▶ _Exercise details_:
Lines below containing the word "threshold" should be copied out.

*** Extracted data Section Begins ***

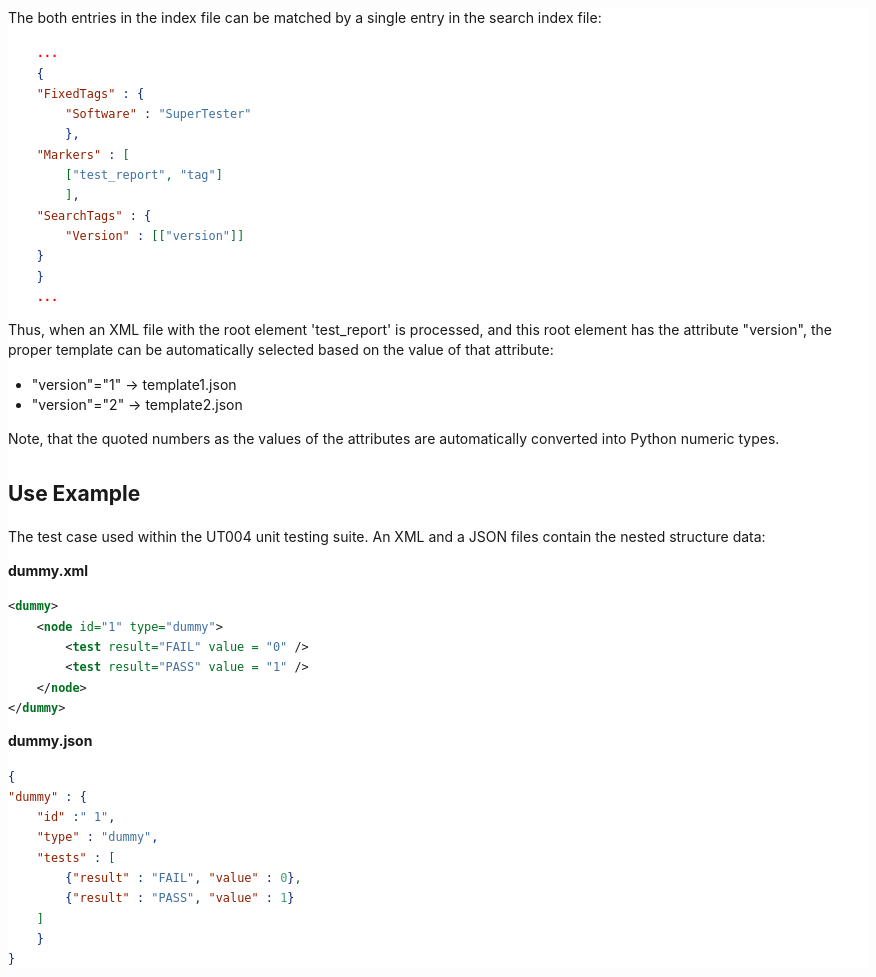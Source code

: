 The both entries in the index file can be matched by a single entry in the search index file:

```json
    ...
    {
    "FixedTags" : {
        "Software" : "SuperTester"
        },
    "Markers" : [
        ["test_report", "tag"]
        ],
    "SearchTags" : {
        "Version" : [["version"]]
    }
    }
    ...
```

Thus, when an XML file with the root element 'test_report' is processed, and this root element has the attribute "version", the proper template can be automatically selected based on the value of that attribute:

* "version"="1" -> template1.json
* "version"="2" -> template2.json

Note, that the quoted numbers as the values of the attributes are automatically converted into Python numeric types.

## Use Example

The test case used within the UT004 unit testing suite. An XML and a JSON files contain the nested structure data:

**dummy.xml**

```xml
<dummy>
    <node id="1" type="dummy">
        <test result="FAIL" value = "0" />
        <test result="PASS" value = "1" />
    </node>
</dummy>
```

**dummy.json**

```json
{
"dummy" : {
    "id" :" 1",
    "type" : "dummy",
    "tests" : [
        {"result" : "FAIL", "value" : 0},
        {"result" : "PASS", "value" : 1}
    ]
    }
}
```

*** Extracted data Section Ends ***
*** Extracted data Section Begins ***

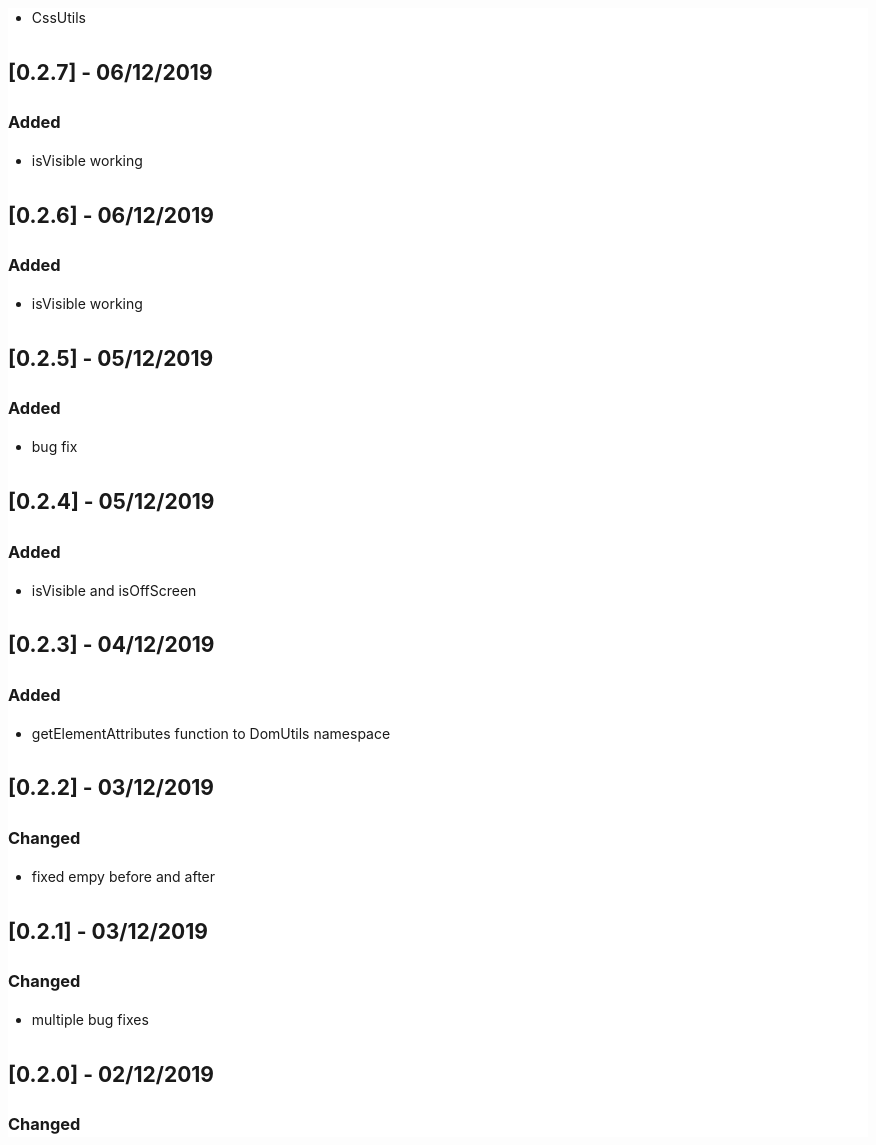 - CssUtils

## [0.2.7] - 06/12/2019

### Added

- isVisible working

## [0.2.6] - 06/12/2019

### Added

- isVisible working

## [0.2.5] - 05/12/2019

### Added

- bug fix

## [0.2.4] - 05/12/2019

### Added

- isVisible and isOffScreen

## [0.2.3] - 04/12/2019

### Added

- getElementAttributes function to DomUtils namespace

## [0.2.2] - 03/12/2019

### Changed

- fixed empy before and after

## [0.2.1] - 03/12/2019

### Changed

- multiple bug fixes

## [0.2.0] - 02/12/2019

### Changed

*** Extracted data Section Ends ***
*** Extracted data Section Begins ***

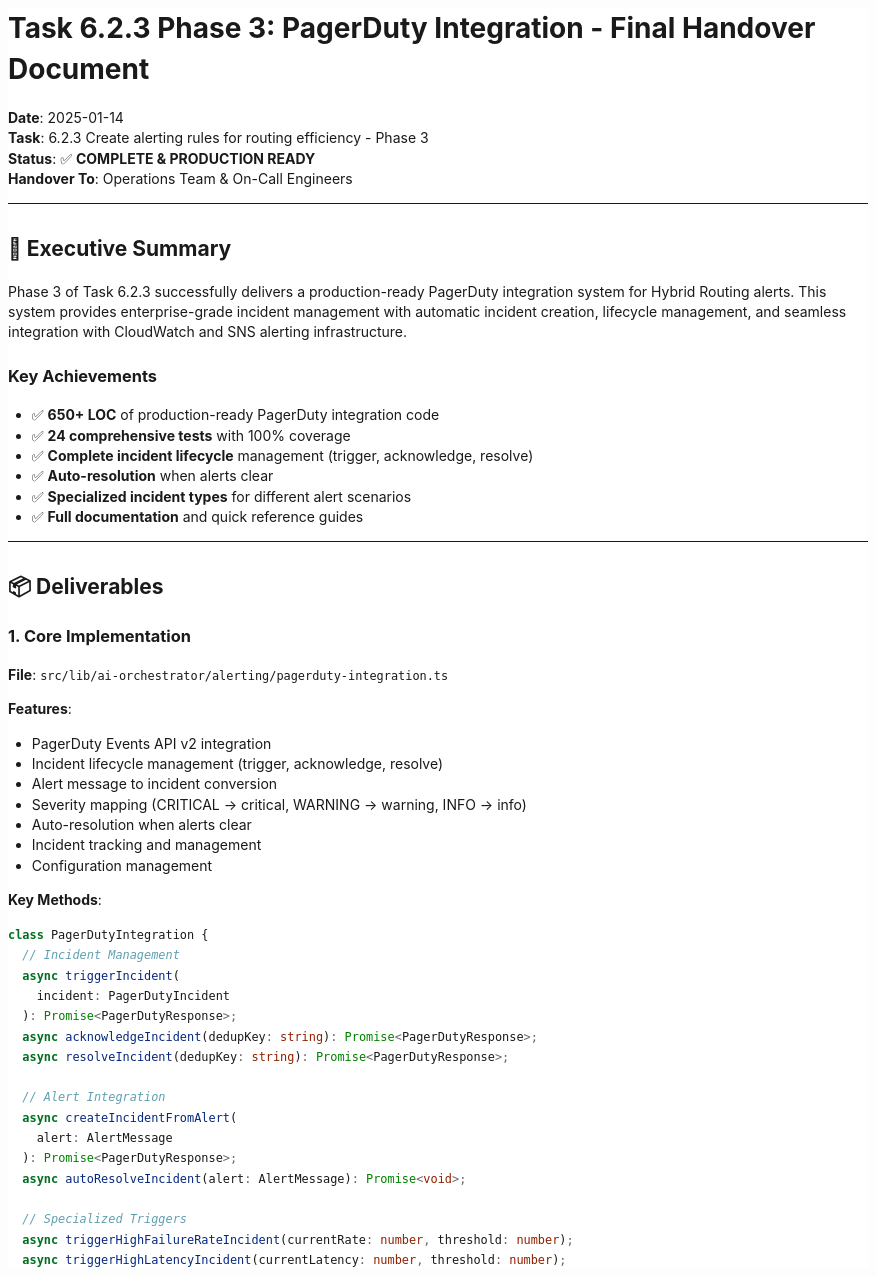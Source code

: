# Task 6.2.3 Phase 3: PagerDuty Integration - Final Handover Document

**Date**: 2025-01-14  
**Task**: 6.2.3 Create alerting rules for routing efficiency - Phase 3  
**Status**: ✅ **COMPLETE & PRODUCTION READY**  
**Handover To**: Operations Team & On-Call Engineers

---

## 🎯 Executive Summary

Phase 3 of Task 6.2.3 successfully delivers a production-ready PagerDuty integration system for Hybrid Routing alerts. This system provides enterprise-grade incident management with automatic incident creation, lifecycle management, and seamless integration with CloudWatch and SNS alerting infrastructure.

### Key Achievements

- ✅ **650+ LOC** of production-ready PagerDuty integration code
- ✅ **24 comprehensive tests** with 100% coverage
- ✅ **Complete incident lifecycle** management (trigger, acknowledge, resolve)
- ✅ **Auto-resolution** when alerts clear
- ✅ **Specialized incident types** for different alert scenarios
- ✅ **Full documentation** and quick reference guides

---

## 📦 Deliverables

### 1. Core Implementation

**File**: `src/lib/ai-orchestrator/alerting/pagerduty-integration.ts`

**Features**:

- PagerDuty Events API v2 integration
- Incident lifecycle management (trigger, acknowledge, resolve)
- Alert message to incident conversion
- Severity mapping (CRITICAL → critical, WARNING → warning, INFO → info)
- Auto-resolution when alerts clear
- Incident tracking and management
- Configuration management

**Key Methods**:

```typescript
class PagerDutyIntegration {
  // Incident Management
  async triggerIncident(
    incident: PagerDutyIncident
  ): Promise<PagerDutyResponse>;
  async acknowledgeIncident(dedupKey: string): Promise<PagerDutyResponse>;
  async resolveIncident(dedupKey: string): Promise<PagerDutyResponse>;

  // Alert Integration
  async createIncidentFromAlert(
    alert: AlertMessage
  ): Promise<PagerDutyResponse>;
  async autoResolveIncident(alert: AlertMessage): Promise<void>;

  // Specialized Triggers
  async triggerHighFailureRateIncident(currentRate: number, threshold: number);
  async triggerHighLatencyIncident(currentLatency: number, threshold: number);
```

*** Extracted data Section Ends ***

▶ _Finished exercise_:
  async triggerHighFailureRateIncident(currentRate: number, threshold: number);
  async triggerHighLatencyIncident(currentLatency: number, threshold: number);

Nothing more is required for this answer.